More threads by David Baxter PhD

David Baxter PhD

Late Founder
My Star Is Fading
by Robert T. Muller, Trauma.blog.yorku.ca
June 5, 2019

The song Amsterdam by British rock band Coldplay, depicts an individual’s journey through depression from hopelessness to recovery. The song describes how individuals with mental illnesses often feel trapped in their own minds and the narrator contemplates suicide as an escape. However, by reaching out to others, he/she is helped down from the edge and out of the darkness.


Come on, oh my star is fading
And I see no chance of release
And I know I’m dead on the surface
But I am screaming underneath




 

GaryQ

MVP
Member
One of the last songs i wrote then recorded and released in 2010 as part of a 2 song fundraiser CD for a homeless shelter in Winnipeg was not your conventional Contemporary Christian Power Ballad. It goes from total despair to hope and never giving up. sometimes I feel like a hypocrite knowing I wrote that song.

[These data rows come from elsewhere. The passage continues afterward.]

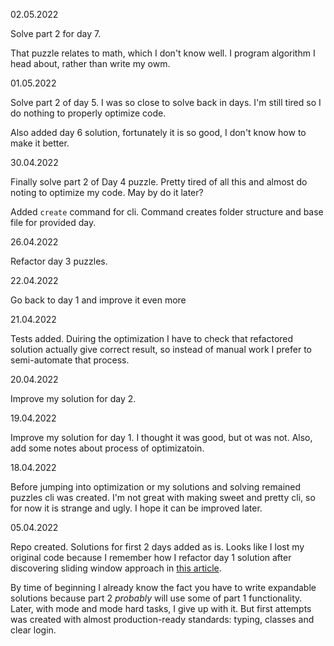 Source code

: 
02.05.2022

Solve part 2 for day 7.

That puzzle relates to math, which I don't know well. I program algorithm I head about, rather than write my owm. 

01.05.2022

Solve part 2 of day 5. I was so close to solve back in days. I'm still tired so I do nothing to properly optimize code.

Also added day 6 solution, fortunately it is so good, I don't know how to make it better.


30.04.2022

Finally solve part 2 of Day 4 puzzle. Pretty tired of all this and almost do noting to optimize my code. May by do it later?

Added `create` command for cli. Command creates folder structure and base file for provided day.

26.04.2022

Refactor day 3 puzzles.

22.04.2022

Go back to day 1 and improve it even more

21.04.2022

Tests added.
Duiring the optimization I have to check that refactored solution actually give correct result,
so instead of manual work I prefer to semi-automate that process.

20.04.2022

Improve my solution for day 2.

19.04.2022

Improve my solution for day 1. I thought it was good, but ot was not. Also, add some notes about process of optimizatoin. 

18.04.2022

Before jumping into optimization or my solutions and solving remained puzzles cli was created.
I'm not great with making sweet and pretty cli, so for now it is strange and ugly. I hope it can be improved later.

05.04.2022

Repo created.
Solutions for first 2 days added as is. Looks like I lost my original code
because I remember how I refactor day 1 solution after discovering sliding
window approach in [this article](https://blog.jetbrains.com/kotlin/2021/12/advent-of-code-2021-in-kotlin-day-1/).

By time of beginning I already know the fact you have to write expandable solutions 
because part 2 _probably_ will use some of part 1 functionality. 
Later, with mode and mode hard tasks, I give up with it. But first attempts was created with almost
production-ready standards: typing, classes and clear login.  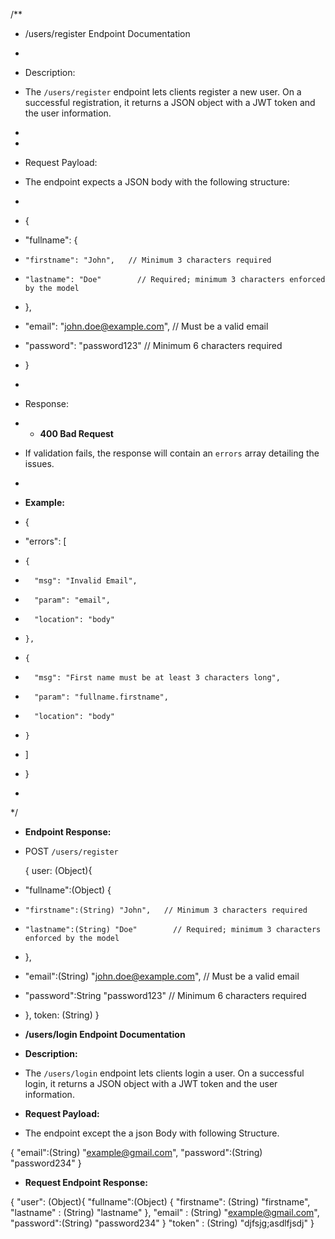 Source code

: /**
 * /users/register Endpoint Documentation
 *
 * Description:
 * The `/users/register` endpoint lets clients register a new user. On a successful registration, it returns a JSON object with a JWT token and the user information.
 *

 *
 * Request Payload:
 * The endpoint expects a JSON body with the following structure:
 *
 * {
 *   "fullname": {
 *     "firstname": "John",   // Minimum 3 characters required
 *     "lastname": "Doe"        // Required; minimum 3 characters enforced by the model
 *   },
 *   "email": "john.doe@example.com",  // Must be a valid email
 *   "password": "password123"           // Minimum 6 characters required
 * }
 *
 * Response:
 * - **400 Bad Request**  
 * If validation fails, the response will contain an `errors` array detailing the issues.
 *
 * **Example:**

 * {
 *   "errors": [
 *     {
 *       "msg": "Invalid Email",
 *       "param": "email",
 *       "location": "body"
 *     },
 *     {
 *       "msg": "First name must be at least 3 characters long",
 *       "param": "fullname.firstname",
 *       "location": "body"
 *     }
 *   ]
 * }
 *
 */

  * **Endpoint Response:**
 * POST `/users/register`

    {
        user: (Object){
 *   "fullname":(Object) {
 *     "firstname":(String) "John",   // Minimum 3 characters required
 *     "lastname":(String) "Doe"        // Required; minimum 3 characters enforced by the model
 *   },
 *   "email":(String) "john.doe@example.com",  // Must be a valid email
 *   "password":String "password123"           // Minimum 6 characters required
 * },
    token: (String)
    }
    




* **/users/login Endpoint Documentation**

 * **Description:**
 * The `/users/login` endpoint lets clients login a user. On a successful login, it returns a JSON object with a JWT token and the user information.



* **Request Payload:**
* The endpoint except the a json Body with following Structure.


{
    "email":(String) "example@gmail.com",
    "password":(String) "password234"
}


* **Request Endpoint Response:**

{
    "user": (Object){
        "fullname":(Object) {
            "firstname": (String) "firstname",
            "lastname" : (String) "lastname"
        },
        "email" : (String) "example@gmail.com",
        "password":(String) "password234"
    }
    "token" : (String) "djfsjg;asdlfjsdj"
} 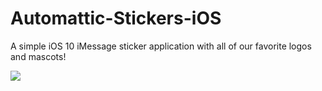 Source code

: # Automattic-Stickers-iOS
A simple iOS 10 iMessage sticker application with all of our favorite logos and mascots!

![](https://cldup.com/9finiju66t.png)
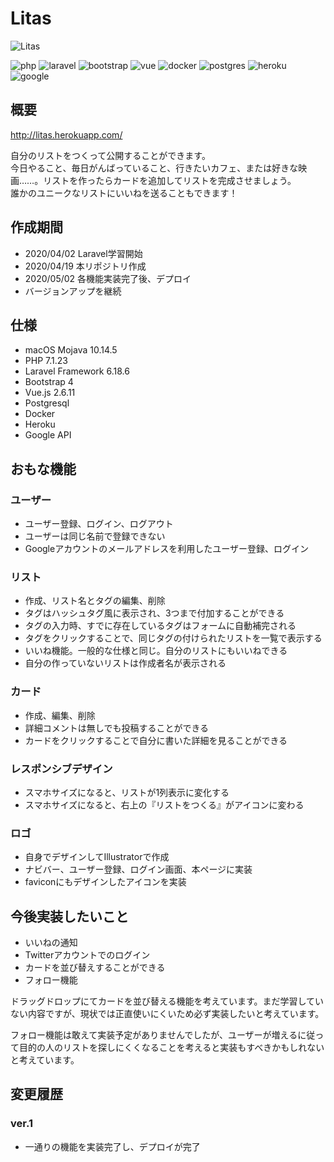 # Litas

![Litas](https://github.com/div-antk/litas/blob/master/public/img/logo_bg.png "Litas")

![php](https://img.shields.io/badge/-Php-777BB4.svg?logo=php&style=plastic "php")
![laravel](https://img.shields.io/badge/-Laravel-E74430.svg?logo=laravel&style=plastic "laravel")
![bootstrap](https://img.shields.io/badge/-Bootstrap-563D7C.svg?logo=bootstrap&style=plastic "bootstrap")
![vue](https://img.shields.io/badge/-Vue.js-4FC08D.svg?logo=vue.js&style=plastic "vue")
![docker](https://img.shields.io/badge/-Docker-1488C6.svg?logo=docker&style=plastic "docker")
![postgres](https://img.shields.io/badge/-Postgresql-336791.svg?logo=postgresql&style=plastic "postgres")
![heroku](https://img.shields.io/badge/-Heroku-430098.svg?logo=heroku&style=plastic "heroku")
![google](https://img.shields.io/badge/-Google-4285F4.svg?logo=google&style=plastic "google")

## 概要

<http://litas.herokuapp.com/>

自分のリストをつくって公開することができます。  
今日やること、毎日がんばっていること、行きたいカフェ、または好きな映画……。リストを作ったらカードを追加してリストを完成させましょう。  
誰かのユニークなリストにいいねを送ることもできます！

## 作成期間

- 2020/04/02 Laravel学習開始
- 2020/04/19 本リポジトリ作成
- 2020/05/02 各機能実装完了後、デプロイ
- バージョンアップを継続

## 仕様

- macOS Mojava 10.14.5
- PHP 7.1.23
- Laravel Framework 6.18.6
- Bootstrap 4
- Vue.js 2.6.11
- Postgresql
- Docker
- Heroku
- Google API

## おもな機能

### ユーザー

- ユーザー登録、ログイン、ログアウト
- ユーザーは同じ名前で登録できない
- Googleアカウントのメールアドレスを利用したユーザー登録、ログイン
<!-- - メールによるパスワードの再設定 -->

### リスト

- 作成、リスト名とタグの編集、削除
- タグはハッシュタグ風に表示され、3つまで付加することができる
- タグの入力時、すでに存在しているタグはフォームに自動補完される
- タグをクリックすることで、同じタグの付けられたリストを一覧で表示する
- いいね機能。一般的な仕様と同じ。自分のリストにもいいねできる
- 自分の作っていないリストは作成者名が表示される

### カード

- 作成、編集、削除
- 詳細コメントは無しでも投稿することができる
- カードをクリックすることで自分に書いた詳細を見ることができる

### レスポンシブデザイン

- スマホサイズになると、リストが1列表示に変化する
- スマホサイズになると、右上の『リストをつくる』がアイコンに変わる

### ロゴ

- 自身でデザインしてIllustratorで作成
- ナビバー、ユーザー登録、ログイン画面、本ページに実装
- faviconにもデザインしたアイコンを実装

## 今後実装したいこと

- いいねの通知
- Twitterアカウントでのログイン
- カードを並び替えすることができる
- フォロー機能

ドラッグドロップにてカードを並び替える機能を考えています。まだ学習していない内容ですが、現状では正直使いにくいため必ず実装したいと考えています。

フォロー機能は敢えて実装予定がありませんでしたが、ユーザーが増えるに従って目的の人のリストを探しにくくなることを考えると実装もすべきかもしれないと考えています。

## 変更履歴

### ver.1

- 一通りの機能を実装完了し、デプロイが完了
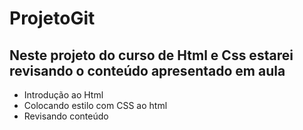 ﻿# ProjetoGit
## Neste projeto do curso de Html e Css estarei revisando o conteúdo apresentado em aula
* Introdução ao Html
* Colocando estilo com CSS ao html
* Revisando conteúdo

I guess these line from the song:
Some days the thought of death seems sweeter,
Than life iself and going on.
Yet somehow in my darkest hour,
He gives me strength to carry on...

Emphasize the dark depths and despair that the human mind can reach. Yet when all hope seems lost somehow a hand reaches out and down.
 
Beautiful verse GaryQ your a song writer cool. You are not a hypocrite you are someone suffering right now and i am glad you remembered these words that you wrote. They will give you some strength to reach out and to hold on each day. Not knowing what to do sometimes i reach out in desperation in hope that there is someone up there listening.
 

GaryQ

MVP
Member
thanks for the kind words FMN, I was, no longer am. The creativity and inspiration dried up a long time ago but that's OK.

Reagrding faith someone once told me :
"What I or anyone else believes is the truth does not change what the truth is and there can only be but one truth whatever it is. I could be wrong and I'll only know for sure when I'm dead. Only thing I am 100% sure of is that I'd rather beleive in God and be wrong than to not beleive and be wrong"
 
I do believe that if there is a supreme being a God that one will not be judged by what we believe but our actions on how we treat others. If our actions are God like so to say then out beliefs really do not matter this God will accept us no matter what. Raised in a Catholic background i always prayed and prayed it did not help really thinks happened but i guess in praying some of the pain was released to the outside. sorry just my thoughts.